### [Records shown]
* * *

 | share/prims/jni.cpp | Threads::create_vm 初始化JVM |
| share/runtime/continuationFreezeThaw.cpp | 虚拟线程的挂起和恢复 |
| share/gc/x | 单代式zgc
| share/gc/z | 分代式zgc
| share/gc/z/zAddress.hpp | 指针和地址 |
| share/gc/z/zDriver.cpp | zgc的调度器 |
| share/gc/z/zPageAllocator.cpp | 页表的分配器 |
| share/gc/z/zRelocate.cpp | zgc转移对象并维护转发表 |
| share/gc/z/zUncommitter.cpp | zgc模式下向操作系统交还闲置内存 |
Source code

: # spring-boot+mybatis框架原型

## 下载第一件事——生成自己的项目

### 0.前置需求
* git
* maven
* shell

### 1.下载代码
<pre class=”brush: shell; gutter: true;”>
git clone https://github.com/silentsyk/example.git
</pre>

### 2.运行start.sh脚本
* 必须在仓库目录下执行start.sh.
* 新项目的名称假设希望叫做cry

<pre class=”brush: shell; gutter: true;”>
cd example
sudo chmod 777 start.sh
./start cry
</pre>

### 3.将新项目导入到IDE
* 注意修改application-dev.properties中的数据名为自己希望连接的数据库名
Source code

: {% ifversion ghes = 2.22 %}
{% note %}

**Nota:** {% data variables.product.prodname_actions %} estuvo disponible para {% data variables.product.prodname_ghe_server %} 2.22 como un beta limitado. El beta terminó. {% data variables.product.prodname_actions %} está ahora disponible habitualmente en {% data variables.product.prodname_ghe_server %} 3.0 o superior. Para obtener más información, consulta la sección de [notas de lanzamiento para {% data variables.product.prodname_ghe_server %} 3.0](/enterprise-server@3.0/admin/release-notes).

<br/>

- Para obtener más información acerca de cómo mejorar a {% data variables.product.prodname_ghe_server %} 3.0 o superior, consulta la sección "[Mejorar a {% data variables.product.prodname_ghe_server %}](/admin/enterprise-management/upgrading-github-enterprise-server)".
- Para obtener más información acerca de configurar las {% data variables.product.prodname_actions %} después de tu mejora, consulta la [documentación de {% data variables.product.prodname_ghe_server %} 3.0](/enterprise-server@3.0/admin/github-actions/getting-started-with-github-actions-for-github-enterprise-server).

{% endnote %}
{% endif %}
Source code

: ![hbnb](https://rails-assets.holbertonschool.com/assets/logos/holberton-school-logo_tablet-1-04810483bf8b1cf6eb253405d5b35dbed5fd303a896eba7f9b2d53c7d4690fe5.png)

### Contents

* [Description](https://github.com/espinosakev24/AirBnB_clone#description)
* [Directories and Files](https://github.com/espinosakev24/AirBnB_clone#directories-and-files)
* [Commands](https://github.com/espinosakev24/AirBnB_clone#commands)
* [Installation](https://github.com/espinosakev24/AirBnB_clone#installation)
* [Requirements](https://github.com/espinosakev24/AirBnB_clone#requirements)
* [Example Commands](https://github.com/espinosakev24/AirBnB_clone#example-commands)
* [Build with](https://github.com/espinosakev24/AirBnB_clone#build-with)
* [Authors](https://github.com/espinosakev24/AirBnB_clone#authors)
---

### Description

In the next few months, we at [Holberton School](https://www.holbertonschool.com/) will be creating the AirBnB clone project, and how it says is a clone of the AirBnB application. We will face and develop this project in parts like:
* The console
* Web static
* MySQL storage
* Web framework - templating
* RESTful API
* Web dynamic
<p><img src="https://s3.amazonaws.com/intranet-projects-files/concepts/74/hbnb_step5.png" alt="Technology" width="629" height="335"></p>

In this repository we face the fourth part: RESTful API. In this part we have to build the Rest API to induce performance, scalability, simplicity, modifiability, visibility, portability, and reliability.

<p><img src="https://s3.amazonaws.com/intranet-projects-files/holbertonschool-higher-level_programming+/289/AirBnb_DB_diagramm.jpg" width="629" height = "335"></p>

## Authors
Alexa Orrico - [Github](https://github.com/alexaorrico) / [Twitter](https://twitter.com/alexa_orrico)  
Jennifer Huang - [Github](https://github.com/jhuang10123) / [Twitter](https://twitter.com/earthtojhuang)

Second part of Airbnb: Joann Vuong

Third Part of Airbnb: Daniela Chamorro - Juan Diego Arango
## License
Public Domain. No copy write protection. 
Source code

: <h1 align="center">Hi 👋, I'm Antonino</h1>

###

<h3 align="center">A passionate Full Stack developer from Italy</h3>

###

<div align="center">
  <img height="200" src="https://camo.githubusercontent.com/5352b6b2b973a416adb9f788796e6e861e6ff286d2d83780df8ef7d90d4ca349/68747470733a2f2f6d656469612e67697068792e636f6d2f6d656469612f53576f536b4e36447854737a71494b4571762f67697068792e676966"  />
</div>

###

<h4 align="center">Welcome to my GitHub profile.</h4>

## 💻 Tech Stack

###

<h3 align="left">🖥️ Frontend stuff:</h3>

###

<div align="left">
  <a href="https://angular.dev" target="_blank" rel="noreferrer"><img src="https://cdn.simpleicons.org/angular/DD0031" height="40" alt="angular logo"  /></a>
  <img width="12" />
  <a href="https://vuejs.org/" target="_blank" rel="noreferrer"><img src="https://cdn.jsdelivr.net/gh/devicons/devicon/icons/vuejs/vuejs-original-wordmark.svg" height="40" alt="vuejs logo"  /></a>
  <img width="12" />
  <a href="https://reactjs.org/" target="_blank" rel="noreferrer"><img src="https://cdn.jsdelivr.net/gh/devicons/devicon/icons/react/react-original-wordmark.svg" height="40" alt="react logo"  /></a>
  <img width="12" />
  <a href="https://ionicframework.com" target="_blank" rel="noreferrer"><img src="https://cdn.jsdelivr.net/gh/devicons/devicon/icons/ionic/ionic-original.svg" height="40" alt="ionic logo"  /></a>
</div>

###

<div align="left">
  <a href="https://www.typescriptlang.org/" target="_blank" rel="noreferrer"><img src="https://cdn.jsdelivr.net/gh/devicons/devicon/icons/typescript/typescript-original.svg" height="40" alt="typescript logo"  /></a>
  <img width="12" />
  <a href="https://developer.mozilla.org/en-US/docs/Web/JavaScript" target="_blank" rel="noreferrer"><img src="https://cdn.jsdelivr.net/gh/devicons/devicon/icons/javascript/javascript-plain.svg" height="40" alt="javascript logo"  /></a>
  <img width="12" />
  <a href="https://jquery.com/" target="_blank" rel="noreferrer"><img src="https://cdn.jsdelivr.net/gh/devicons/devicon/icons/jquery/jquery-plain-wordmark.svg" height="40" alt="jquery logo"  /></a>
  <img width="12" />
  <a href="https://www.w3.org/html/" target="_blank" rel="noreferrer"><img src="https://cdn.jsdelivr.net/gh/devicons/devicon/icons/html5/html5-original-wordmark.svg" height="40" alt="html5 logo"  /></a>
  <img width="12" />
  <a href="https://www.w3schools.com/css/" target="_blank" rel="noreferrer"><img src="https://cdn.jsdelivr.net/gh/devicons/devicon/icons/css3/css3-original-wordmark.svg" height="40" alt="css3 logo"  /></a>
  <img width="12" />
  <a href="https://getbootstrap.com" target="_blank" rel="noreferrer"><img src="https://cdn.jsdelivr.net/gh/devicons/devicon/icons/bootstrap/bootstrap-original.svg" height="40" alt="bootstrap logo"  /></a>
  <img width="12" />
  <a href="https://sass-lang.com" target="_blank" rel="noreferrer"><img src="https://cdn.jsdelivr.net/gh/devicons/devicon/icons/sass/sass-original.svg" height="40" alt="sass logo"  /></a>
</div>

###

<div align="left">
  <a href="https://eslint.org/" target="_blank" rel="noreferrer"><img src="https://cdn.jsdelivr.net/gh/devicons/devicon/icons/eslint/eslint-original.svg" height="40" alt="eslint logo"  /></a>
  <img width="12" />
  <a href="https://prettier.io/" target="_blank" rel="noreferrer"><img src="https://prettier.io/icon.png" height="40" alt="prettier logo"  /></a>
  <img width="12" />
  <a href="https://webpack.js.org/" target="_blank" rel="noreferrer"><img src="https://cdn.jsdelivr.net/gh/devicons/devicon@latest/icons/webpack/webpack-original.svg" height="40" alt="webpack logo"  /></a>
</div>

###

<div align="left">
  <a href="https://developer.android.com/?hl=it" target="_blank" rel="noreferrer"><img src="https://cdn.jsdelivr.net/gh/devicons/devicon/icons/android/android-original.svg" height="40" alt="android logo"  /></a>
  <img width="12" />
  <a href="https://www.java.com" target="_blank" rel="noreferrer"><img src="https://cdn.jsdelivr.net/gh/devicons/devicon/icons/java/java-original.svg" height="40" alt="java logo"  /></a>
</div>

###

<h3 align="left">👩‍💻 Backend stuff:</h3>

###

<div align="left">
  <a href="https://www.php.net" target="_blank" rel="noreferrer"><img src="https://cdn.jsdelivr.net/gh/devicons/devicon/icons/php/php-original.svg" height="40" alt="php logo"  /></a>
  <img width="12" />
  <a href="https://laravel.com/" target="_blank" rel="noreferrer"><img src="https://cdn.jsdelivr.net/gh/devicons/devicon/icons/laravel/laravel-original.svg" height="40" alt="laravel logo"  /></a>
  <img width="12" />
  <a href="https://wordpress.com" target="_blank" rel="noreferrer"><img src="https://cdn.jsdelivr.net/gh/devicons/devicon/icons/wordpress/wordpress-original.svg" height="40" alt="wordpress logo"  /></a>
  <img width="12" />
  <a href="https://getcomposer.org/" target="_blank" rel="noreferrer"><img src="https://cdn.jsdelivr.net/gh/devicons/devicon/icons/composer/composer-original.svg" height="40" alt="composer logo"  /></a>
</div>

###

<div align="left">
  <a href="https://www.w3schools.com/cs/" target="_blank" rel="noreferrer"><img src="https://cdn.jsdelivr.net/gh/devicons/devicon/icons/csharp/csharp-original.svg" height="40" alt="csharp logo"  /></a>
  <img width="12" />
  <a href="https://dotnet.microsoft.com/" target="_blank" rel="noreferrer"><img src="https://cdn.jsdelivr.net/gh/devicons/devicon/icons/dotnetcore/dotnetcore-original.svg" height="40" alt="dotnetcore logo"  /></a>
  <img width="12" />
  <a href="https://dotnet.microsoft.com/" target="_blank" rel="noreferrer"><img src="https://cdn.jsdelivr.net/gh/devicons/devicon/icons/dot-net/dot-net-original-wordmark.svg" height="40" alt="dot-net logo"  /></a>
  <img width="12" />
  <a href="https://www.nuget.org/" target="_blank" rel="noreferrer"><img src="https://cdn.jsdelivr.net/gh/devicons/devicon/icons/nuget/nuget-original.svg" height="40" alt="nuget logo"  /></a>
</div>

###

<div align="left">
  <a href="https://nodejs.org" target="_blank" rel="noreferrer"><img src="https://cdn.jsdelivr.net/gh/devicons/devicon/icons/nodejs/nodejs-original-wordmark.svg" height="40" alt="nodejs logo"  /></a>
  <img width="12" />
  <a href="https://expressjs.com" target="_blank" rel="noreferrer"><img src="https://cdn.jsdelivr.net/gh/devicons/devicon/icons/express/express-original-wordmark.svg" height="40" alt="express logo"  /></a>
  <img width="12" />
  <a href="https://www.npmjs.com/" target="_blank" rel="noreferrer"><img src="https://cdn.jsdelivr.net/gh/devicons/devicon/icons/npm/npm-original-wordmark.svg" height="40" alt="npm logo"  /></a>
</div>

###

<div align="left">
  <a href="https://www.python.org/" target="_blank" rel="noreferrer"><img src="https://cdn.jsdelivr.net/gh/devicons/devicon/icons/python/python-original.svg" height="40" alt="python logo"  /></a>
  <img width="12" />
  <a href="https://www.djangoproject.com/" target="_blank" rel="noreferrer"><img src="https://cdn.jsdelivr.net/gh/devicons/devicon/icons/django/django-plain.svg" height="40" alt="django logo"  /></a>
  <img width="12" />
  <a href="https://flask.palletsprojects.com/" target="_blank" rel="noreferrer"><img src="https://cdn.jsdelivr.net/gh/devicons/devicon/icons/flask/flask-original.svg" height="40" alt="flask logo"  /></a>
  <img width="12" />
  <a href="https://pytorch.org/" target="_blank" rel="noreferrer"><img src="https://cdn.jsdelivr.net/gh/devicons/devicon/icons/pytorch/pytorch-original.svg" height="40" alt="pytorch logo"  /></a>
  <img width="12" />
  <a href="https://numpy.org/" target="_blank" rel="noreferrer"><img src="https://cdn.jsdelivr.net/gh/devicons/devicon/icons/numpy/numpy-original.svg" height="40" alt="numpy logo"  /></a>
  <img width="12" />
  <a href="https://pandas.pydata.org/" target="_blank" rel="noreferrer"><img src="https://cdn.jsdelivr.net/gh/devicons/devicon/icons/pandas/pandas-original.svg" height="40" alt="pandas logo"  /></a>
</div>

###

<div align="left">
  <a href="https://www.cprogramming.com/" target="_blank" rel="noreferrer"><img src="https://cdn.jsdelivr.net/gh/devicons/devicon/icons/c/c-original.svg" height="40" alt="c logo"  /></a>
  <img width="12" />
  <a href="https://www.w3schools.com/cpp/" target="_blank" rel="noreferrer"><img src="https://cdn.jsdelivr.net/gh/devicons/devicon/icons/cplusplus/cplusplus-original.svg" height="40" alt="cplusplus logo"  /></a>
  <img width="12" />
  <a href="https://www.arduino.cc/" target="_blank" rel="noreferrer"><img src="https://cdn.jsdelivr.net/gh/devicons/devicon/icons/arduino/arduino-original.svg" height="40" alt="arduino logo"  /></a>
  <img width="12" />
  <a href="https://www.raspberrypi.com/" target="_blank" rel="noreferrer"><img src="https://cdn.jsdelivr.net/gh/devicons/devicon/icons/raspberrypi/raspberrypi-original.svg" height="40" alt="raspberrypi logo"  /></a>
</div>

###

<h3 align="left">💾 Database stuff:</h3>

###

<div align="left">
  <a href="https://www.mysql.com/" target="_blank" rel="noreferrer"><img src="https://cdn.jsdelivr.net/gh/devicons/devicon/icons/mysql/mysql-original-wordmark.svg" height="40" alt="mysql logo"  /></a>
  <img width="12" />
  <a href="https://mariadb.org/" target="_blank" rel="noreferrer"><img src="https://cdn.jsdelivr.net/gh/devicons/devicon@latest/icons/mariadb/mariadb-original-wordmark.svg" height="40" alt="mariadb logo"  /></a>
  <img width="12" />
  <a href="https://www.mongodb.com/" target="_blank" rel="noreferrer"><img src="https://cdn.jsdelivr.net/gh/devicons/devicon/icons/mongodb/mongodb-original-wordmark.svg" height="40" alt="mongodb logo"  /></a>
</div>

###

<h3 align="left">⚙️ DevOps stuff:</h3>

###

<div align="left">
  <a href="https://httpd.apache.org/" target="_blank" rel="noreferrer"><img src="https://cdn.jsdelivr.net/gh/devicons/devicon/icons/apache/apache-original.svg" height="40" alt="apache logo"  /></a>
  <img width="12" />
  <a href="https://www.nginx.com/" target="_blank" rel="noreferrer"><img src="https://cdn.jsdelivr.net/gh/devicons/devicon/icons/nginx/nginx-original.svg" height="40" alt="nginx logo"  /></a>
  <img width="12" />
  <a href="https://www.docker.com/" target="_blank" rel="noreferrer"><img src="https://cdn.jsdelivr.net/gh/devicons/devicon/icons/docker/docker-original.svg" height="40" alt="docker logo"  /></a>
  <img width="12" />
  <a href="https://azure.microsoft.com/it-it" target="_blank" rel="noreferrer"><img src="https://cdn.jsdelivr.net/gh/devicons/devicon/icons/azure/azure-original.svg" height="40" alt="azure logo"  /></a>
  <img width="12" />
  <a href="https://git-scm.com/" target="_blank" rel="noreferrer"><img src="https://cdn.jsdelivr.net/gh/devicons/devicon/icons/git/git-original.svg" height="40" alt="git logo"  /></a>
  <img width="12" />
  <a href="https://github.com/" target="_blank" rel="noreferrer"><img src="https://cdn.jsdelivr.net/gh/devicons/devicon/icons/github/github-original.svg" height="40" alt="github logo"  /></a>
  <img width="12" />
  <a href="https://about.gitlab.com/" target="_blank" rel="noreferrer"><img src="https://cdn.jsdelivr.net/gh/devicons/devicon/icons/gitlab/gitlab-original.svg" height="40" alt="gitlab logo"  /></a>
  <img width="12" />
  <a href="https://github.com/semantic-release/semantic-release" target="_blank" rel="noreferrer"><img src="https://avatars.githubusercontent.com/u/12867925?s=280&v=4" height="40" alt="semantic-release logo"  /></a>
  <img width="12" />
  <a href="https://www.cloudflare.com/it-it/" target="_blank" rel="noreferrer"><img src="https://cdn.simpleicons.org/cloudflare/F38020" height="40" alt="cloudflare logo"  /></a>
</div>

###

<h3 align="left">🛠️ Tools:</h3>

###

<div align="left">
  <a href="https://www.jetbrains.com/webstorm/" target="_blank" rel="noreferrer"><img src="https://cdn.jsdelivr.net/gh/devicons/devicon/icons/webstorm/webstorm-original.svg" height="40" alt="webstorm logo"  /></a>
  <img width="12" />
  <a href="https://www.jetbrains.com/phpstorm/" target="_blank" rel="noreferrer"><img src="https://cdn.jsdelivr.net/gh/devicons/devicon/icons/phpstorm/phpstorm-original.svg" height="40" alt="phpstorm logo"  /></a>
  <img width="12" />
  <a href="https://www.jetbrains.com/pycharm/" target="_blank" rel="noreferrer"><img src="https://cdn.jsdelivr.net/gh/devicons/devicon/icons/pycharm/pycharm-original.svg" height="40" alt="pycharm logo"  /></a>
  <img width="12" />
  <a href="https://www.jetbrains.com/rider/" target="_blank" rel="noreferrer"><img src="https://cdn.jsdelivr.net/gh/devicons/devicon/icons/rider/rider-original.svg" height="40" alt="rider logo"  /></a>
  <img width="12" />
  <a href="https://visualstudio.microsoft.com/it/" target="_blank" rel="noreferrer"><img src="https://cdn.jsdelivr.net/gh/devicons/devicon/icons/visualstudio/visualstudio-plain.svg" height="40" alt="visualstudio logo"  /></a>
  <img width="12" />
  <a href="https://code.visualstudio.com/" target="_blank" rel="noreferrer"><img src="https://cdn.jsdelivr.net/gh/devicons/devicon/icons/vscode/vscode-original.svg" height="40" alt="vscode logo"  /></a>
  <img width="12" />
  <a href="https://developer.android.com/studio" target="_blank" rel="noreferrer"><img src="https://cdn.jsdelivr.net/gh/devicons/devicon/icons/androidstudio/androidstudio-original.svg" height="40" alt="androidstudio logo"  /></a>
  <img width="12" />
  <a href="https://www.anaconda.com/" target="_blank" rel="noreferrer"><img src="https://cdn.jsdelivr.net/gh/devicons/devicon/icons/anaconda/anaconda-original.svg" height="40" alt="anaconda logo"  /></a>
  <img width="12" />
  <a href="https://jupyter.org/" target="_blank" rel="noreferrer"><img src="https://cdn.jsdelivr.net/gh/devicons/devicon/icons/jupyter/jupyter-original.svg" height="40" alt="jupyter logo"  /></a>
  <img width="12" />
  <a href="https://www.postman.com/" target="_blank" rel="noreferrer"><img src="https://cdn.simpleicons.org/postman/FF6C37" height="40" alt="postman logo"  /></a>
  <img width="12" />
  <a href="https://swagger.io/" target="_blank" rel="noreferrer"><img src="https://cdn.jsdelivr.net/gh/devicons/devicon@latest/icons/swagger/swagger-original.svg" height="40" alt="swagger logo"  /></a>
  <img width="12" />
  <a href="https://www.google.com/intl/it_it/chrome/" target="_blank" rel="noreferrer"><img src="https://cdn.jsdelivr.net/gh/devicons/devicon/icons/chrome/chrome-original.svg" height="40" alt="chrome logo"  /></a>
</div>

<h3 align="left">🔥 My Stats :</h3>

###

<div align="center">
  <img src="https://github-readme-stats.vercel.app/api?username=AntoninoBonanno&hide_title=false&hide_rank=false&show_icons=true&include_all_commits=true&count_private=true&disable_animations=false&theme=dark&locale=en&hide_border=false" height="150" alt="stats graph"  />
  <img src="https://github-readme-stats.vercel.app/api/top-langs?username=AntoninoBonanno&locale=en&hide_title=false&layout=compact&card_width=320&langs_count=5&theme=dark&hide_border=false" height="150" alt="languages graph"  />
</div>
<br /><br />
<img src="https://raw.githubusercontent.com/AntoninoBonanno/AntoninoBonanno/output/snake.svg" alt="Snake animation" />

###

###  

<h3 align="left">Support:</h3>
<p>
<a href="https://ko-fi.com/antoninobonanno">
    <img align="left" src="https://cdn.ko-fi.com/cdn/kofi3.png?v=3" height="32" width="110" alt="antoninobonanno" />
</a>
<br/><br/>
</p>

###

* * *

### [Work to be completed]
Go through the listing above and return every line where the word "acerca" occurs.

### [Answer box]
- Para obtener más información acerca de cómo mejorar a {% data variables.product.prodname_ghe_server %} 3.0 o superior, consulta la sección "[Mejorar a {% data variables.product.prodname_ghe_server %}](/admin/enterprise-management/upgrading-github-enterprise-server)".
- Para obtener más información acerca de configurar las {% data variables.product.prodname_actions %} después de tu mejora, consulta la [documentación de {% data variables.product.prodname_ghe_server %} 3.0](/enterprise-server@3.0/admin/github-actions/getting-started-with-github-actions-for-github-enterprise-server).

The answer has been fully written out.